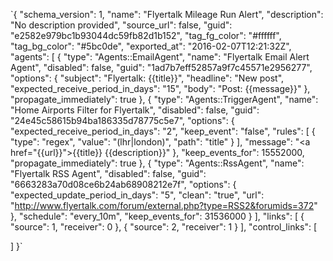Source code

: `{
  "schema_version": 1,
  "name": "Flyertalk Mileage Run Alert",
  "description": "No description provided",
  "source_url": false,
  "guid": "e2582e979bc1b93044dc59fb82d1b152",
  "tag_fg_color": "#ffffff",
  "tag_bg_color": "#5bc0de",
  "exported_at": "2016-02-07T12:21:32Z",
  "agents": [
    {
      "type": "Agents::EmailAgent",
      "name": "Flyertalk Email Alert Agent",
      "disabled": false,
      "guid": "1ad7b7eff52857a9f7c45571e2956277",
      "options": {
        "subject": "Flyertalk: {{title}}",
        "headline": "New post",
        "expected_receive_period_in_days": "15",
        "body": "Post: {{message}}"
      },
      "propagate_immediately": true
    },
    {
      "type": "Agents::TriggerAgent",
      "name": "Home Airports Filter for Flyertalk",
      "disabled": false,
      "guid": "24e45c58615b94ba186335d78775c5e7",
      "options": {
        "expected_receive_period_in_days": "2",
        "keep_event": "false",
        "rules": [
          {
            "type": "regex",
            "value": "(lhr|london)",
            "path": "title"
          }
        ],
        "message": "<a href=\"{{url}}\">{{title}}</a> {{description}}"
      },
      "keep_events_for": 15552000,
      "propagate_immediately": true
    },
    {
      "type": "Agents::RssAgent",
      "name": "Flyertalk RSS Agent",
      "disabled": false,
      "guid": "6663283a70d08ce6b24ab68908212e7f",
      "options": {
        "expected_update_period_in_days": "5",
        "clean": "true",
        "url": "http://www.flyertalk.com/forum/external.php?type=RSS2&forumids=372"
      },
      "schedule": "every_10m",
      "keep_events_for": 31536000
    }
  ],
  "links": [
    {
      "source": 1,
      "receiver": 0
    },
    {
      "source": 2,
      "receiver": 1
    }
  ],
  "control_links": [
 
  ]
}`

-------

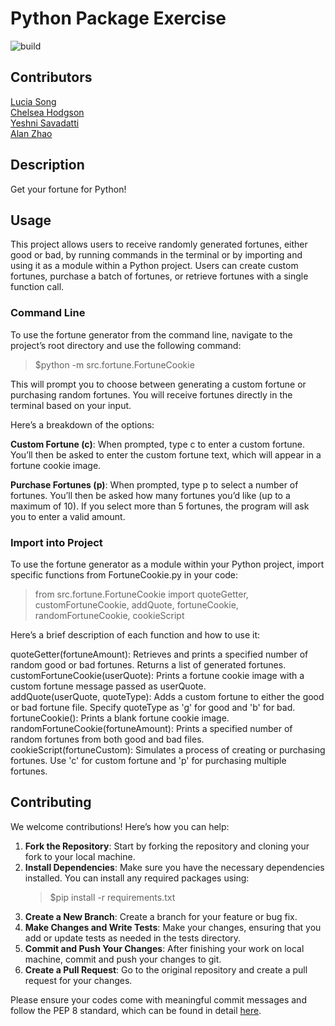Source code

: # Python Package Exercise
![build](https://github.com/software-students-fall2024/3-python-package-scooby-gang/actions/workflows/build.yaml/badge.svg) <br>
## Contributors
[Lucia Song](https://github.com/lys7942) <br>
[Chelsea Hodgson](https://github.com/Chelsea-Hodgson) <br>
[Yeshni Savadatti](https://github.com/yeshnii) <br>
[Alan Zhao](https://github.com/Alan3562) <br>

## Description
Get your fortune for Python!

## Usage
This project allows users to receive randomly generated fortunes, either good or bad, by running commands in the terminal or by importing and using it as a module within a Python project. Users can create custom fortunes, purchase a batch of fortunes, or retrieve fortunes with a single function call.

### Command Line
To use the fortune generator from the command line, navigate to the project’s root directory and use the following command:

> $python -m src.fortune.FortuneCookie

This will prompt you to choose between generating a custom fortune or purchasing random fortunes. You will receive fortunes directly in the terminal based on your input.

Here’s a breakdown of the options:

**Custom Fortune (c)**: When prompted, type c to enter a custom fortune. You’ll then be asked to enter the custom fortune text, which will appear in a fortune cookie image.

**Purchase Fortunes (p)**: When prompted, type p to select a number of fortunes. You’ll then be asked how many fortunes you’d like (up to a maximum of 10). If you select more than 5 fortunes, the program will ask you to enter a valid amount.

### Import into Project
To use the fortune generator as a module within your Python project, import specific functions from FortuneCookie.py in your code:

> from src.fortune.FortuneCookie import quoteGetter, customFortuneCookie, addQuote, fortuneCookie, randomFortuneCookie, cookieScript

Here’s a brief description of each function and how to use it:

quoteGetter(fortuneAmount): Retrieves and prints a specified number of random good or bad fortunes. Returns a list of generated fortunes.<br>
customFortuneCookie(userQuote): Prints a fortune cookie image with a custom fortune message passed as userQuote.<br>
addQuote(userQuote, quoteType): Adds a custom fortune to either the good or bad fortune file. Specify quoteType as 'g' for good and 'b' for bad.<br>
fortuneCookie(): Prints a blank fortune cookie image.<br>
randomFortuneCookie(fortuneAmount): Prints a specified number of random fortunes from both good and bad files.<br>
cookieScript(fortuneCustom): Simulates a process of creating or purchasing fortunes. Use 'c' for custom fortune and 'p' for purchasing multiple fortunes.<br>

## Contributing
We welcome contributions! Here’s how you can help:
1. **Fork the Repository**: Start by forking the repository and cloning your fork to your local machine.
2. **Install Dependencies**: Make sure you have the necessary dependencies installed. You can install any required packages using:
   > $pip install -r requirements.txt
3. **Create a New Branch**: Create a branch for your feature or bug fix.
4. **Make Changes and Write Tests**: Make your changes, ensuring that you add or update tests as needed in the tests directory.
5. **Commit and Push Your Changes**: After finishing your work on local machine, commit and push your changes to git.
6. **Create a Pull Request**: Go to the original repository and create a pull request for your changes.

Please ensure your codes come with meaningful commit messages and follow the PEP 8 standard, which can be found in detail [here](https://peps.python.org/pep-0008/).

-------

§ Aim of the task
Copy each line of the listing in which the word "title" can be found.

§ Answer to this exercise
        "subject": "Flyertalk: {{title}}",
            "path": "title"
        "message": "<a href=\"{{url}}\">{{title}}</a> {{description}}"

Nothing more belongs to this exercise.